*** Opening of Input material ***

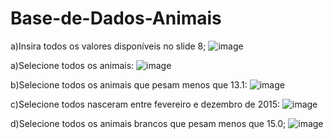 # Base-de-Dados-Animais

a)Insira todos os valores disponíveis no slide 8;
![image](https://github.com/fabianor135/Base-de-Dados-Animais/assets/84815028/6b2e2f5d-7836-42d8-bd2b-2ccf32220489)

a)Selecione todos os animais:
![image](https://github.com/fabianor135/Base-de-Dados-Animais/assets/84815028/a3158d6f-ef5d-46f5-87cc-0a7909ec6592)

b)Selecione todos os animais que pesam menos que 13.1:
![image](https://github.com/fabianor135/Base-de-Dados-Animais/assets/84815028/3599c45f-57fd-4693-864a-15a7d00d5d4f)

c)Selecione todos nasceram entre fevereiro e dezembro de 2015:
![image](https://github.com/fabianor135/Base-de-Dados-Animais/assets/84815028/ae68b08d-6f73-45dd-9edb-c5b6407271aa)

d)Selecione todos os animais brancos que pesam menos que 15.0;
![image](https://github.com/fabianor135/Base-de-Dados-Animais/assets/84815028/35f7505d-f788-47ef-8905-86023f62bb71)






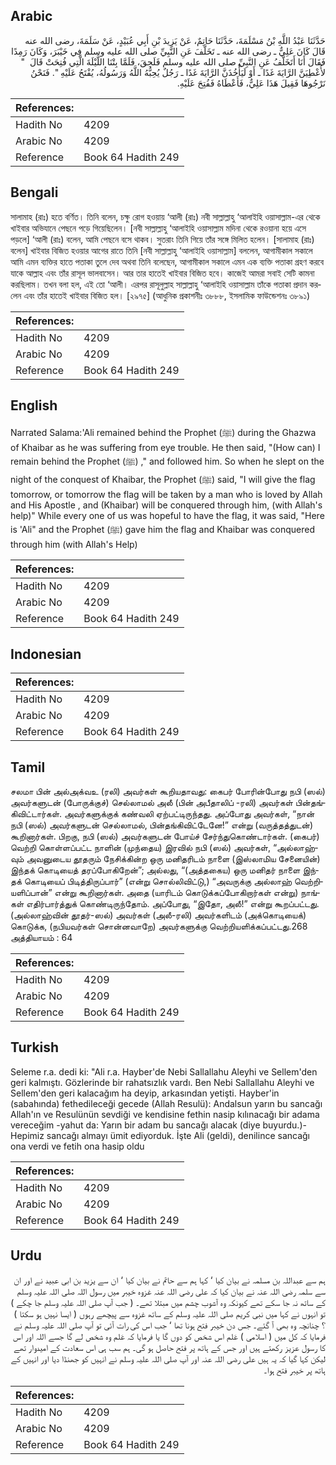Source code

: ## Arabic


<div dir="rtl" lang="ar" style={{fontSize:'larger',backgroundColor:'#f8f9fa',padding:20}}>
حَدَّثَنَا عَبْدُ اللَّهِ بْنُ مَسْلَمَةَ، حَدَّثَنَا حَاتِمٌ، عَنْ يَزِيدَ بْنِ أَبِي عُبَيْدٍ، عَنْ سَلَمَةَ، رضى الله عنه قَالَ كَانَ عَلِيٌّ ـ رضى الله عنه ـ تَخَلَّفَ عَنِ النَّبِيِّ صلى الله عليه وسلم فِي خَيْبَرَ، وَكَانَ رَمِدًا فَقَالَ أَنَا أَتَخَلَّفُ عَنِ النَّبِيِّ صلى الله عليه وسلم فَلَحِقَ، فَلَمَّا بِتْنَا اللَّيْلَةَ الَّتِي فُتِحَتْ قَالَ ‏ "‏ لأُعْطِيَنَّ الرَّايَةَ غَدًا ـ أَوْ لَيَأْخُذَنَّ الرَّايَةَ غَدًا ـ رَجُلٌ يُحِبُّهُ اللَّهُ وَرَسُولُهُ، يُفْتَحُ عَلَيْهِ ‏"‏‏.‏ فَنَحْنُ نَرْجُوهَا فَقِيلَ هَذَا عَلِيٌّ، فَأَعْطَاهُ فَفُتِحَ عَلَيْهِ‏.‏
</div>
<div style={{backgroundColor:'#f8f9fa',padding:20, marginBottom: 10}}><table> <thead> <tr> <th>References:</th> <th></th> </tr> </thead> <tbody><tr><td>Hadith No</td><td>4209</td></tr><tr><td>Arabic No</td><td>4209</td></tr><tr><td>Reference</td><td>Book 64 Hadith 249</td></tr></tbody></table></div>

## Bengali


<div dir="ltr" lang="bn" style={{fontSize:'larger',backgroundColor:'#f8f9fa',padding:20}}>
সালামাহ (রাঃ) হতে বর্ণিত। তিনি বলেন, চক্ষু রোগ হওয়ায় ‘আলী (রাঃ) নবী সাল্লাল্লাহু ‘আলাইহি ওয়াসাল্লাম-এর থেকে খাইবার অভিযানে পেছনে পড়ে গিয়েছিলেন। [নবী সাল্লাল্লাহু ‘আলাইহি ওয়াসাল্লাম মদিনা থেকে রওয়ানা হয়ে এসে পড়লে] ‘আলী (রাঃ) বলেন, আমি পেছনে বসে থাকব। সুতরাং তিনি গিয়ে তাঁর সঙ্গে মিলিত হলেন। [সালামাহ (রাঃ) বলেন] খাইবার বিজিত হওয়ার আগের রাতে তিনি [নবী সাল্লাল্লাহু ‘আলাইহি ওয়াসাল্লাম] বললেন, আগামীকাল সকালে আমি এমন ব্যক্তির হাতে পতাকা তুলে দেব অথবা তিনি বলেছেন, আগামীকাল সকালে এমন এক ব্যক্তি পতাকা গ্রহণ করবে যাকে আল্লাহ এবং তাঁর রাসূল ভালবাসেন। আর তার হাতেই খাইবার বিজিত হবে। কাজেই আমরা সবাই সেটি কামনা করছিলাম। তখন বলা হল, এই তো ‘আলী। এরপর রাসূলুল্লাহ সাল্লাল্লাহু ‘আলাইহি ওয়াসাল্লাম তাঁকে পতাকা প্রদান করলেন এবং তাঁর হাতেই খাইবার বিজিত হল। [২৯৭৫] (আধুনিক প্রকাশনীঃ ৩৮৮৮, ইসলামিক ফাউন্ডেশনঃ ৩৮৯১)
</div>
<div style={{backgroundColor:'#f8f9fa',padding:20, marginBottom: 10}}><table> <thead> <tr> <th>References:</th> <th></th> </tr> </thead> <tbody><tr><td>Hadith No</td><td>4209</td></tr><tr><td>Arabic No</td><td>4209</td></tr><tr><td>Reference</td><td>Book 64 Hadith 249</td></tr></tbody></table></div>

## English


<div dir="ltr" lang="en" style={{fontSize:'larger',backgroundColor:'#f8f9fa',padding:20}}>
Narrated Salama:'Ali remained behind the Prophet (ﷺ) during the Ghazwa of Khaibar as he was suffering from eye trouble. He then said, "(How can) I remain behind the Prophet (ﷺ) ," and followed him. So when he slept on the night of the conquest of Khaibar, the Prophet (ﷺ) said, "I will give the flag tomorrow, or tomorrow the flag will be taken by a man who is loved by Allah and His Apostle , and (Khaibar) will be conquered through him, (with Allah's help)" While every one of us was hopeful to have the flag, it was said, "Here is 'Ali" and the Prophet (ﷺ) gave him the flag and Khaibar was conquered through him (with Allah's Help)
</div>
<div style={{backgroundColor:'#f8f9fa',padding:20, marginBottom: 10}}><table> <thead> <tr> <th>References:</th> <th></th> </tr> </thead> <tbody><tr><td>Hadith No</td><td>4209</td></tr><tr><td>Arabic No</td><td>4209</td></tr><tr><td>Reference</td><td>Book 64 Hadith 249</td></tr></tbody></table></div>

## Indonesian


<div dir="ltr" lang="id" style={{fontSize:'larger',backgroundColor:'#f8f9fa',padding:20}}>

</div>
<div style={{backgroundColor:'#f8f9fa',padding:20, marginBottom: 10}}><table> <thead> <tr> <th>References:</th> <th></th> </tr> </thead> <tbody><tr><td>Hadith No</td><td>4209</td></tr><tr><td>Arabic No</td><td>4209</td></tr><tr><td>Reference</td><td>Book 64 Hadith 249</td></tr></tbody></table></div>

## Tamil


<div dir="ltr" lang="ta" style={{fontSize:'larger',backgroundColor:'#f8f9fa',padding:20}}>
சலமா பின் அல்அக்வஉ (ரலி) அவர்கள் கூறியதாவது: கைபர் போரின்போது நபி (ஸல்) அவர்களுடன் (போருக்குச்) செல்லாமல் அலீ (பின் அபீதாலிப் -ரலி) அவர்கள் பின்தங்கிவிட்டார்கள். அவர்களுக்குக் கண்வலி ஏற்பட்டிருந்தது. அப்போது அவர்கள், “நான் நபி (ஸல்) அவர்களுடன் செல்லாமல், பின்தங்கிவிட்டேனே!” என்று (வருத்தத்துடன்) கூறினார்கள். பிறகு, நபி (ஸல்) அவர்களுடன் போய்ச் சேர்ந்துகொண்டார்கள். (கைபர்) வெற்றி கொள்ளப்பட்ட நாளின் (முந்தைய) இரவில் நபி (ஸல்) அவர்கள், “அல்லாஹ்வும் அவனுடைய தூதரும் நேசிக்கின்ற ஒரு மனிதரிடம் நாளை (இஸ்லாமிய சேனையின்) இந்தக் கொடியைத் தரப்போகிறேன்”; அல்லது, “(அத்தகைய) ஒரு மனிதர் நாளை இந்தக் கொடியைப் பிடித்திருப்பார்” (என்று சொல்லிவிட்டு,) “அவருக்கு அல்லாஹ் வெற்றியளிப்பான்” என்று கூறினார்கள். அதை (யாரிடம் கொடுக்கப்போகிறார்கள் என்று) நாங்கள் எதிர்பார்த்துக் கொண்டிருந்தோம். அப்போது, “இதோ, அலீ!” என்று கூறப்பட்டது. (அல்லாஹ்வின் தூதர்-ஸல்) அவர்கள் (அலீ-ரலி) அவர்களிடம் (அக்கொடியைக்) கொடுக்க, (நபியவர்கள் சொன்னவாறே) அவர்களுக்கு வெற்றியளிக்கப்பட்டது.268 அத்தியாயம் : 64
</div>
<div style={{backgroundColor:'#f8f9fa',padding:20, marginBottom: 10}}><table> <thead> <tr> <th>References:</th> <th></th> </tr> </thead> <tbody><tr><td>Hadith No</td><td>4209</td></tr><tr><td>Arabic No</td><td>4209</td></tr><tr><td>Reference</td><td>Book 64 Hadith 249</td></tr></tbody></table></div>

## Turkish


<div dir="ltr" lang="tr" style={{fontSize:'larger',backgroundColor:'#f8f9fa',padding:20}}>
Seleme r.a. dedi ki: "Ali r.a. Hayber'de Nebi Sallallahu Aleyhi ve Sellem'den geri kalmıştı. Gözlerinde bir rahatsızlık vardı. Ben Nebi Sallallahu Aleyhi ve Sellem'den geri kalacağım ha deyip, arkasından yetişti. Hayber'in (sabahında) fethedileceği gecede (Allah Resulü): Andalsun yarın bu sancağı Allah'ın ve Resulünün sevdiği ve kendisine fethin nasip kılınacağı bir adama vereceğim -yahut da: Yarın bir adam bu sancağı alacak (diye buyurdu.)- Hepimiz sancağı almayı ümit ediyorduk. İşte Ali (geldi), denilince sancağı ona verdi ve fetih ona hasip oldu
</div>
<div style={{backgroundColor:'#f8f9fa',padding:20, marginBottom: 10}}><table> <thead> <tr> <th>References:</th> <th></th> </tr> </thead> <tbody><tr><td>Hadith No</td><td>4209</td></tr><tr><td>Arabic No</td><td>4209</td></tr><tr><td>Reference</td><td>Book 64 Hadith 249</td></tr></tbody></table></div>

## Urdu


<div dir="rtl" lang="ur" style={{fontSize:'larger',backgroundColor:'#f8f9fa',padding:20}}>
ہم سے عبداللہ بن مسلمہ نے بیان کیا ‘ کہا ہم سے حاتم نے بیان کیا ‘ ان سے یزید بن ابی عبید نے اور ان سے سلمہ رضی اللہ عنہ نے بیان کیا کہ علی رضی اللہ عنہ غزوہ خیبر میں رسول اللہ صلی اللہ علیہ وسلم کے ساتھ نہ جا سکے تھے کیونکہ وہ آشوب چشم میں مبتلا تھے۔ ( جب آپ صلی اللہ علیہ وسلم جا چکے ) تو انہوں نے کہا میں نبی کریم صلی اللہ علیہ وسلم کے ساتھ غزوہ سے پیچھے رہوں ( ایسا نہیں ہو سکتا ) ؟ چنانچہ وہ بھی آ گئے۔ جس دن خیبر فتح ہونا تھا ‘ جب اس کی رات آئی تو آپ صلی اللہ علیہ وسلم نے فرمایا کہ کل میں ( اسلامی ) عَلم اس شخص کو دوں گا یا فرمایا کہ عَلم وہ شخص لے گا جسے اللہ اور اس کا رسول عزیز رکھتے ہیں اور جس کے ہاتھ پر فتح حاصل ہو گی۔ ہم سب ہی اس سعادت کے امیدوار تھے لیکن کہا گیا کہ یہ ہیں علی رضی اللہ عنہ اور آپ صلی اللہ علیہ وسلم نے انہیں کو جھنڈا دیا اور انہیں کے ہاتھ پر خیبر فتح ہوا۔
</div>
<div style={{backgroundColor:'#f8f9fa',padding:20, marginBottom: 10}}><table> <thead> <tr> <th>References:</th> <th></th> </tr> </thead> <tbody><tr><td>Hadith No</td><td>4209</td></tr><tr><td>Arabic No</td><td>4209</td></tr><tr><td>Reference</td><td>Book 64 Hadith 249</td></tr></tbody></table></div>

*** Close of Input material ***

Problem description:
Print the data above verbatim from the first line through the line holding "d)Selecione todos os", leaving every picture out.

Written solution:
 # Base-de-Dados-Animais

a)Insira todos os valores disponíveis no slide 8;
![image](https://github.com/fabianor135/Base-de-Dados-Animais/assets/84815028/6b2e2f5d-7836-42d8-bd2b-2ccf32220489)

a)Selecione todos os animais:
![image](https://github.com/fabianor135/Base-de-Dados-Animais/assets/84815028/a3158d6f-ef5d-46f5-87cc-0a7909ec6592)

b)Selecione todos os animais que pesam menos que 13.1:
![image](https://github.com/fabianor135/Base-de-Dados-Animais/assets/84815028/3599c45f-57fd-4693-864a-15a7d00d5d4f)

c)Selecione todos nasceram entre fevereiro e dezembro de 2015:
![image](https://github.com/fabianor135/Base-de-Dados-Animais/assets/84815028/ae68b08d-6f73-45dd-9edb-c5b6407271aa)

d)Selecione todos os animais brancos que pesam menos que 15.0;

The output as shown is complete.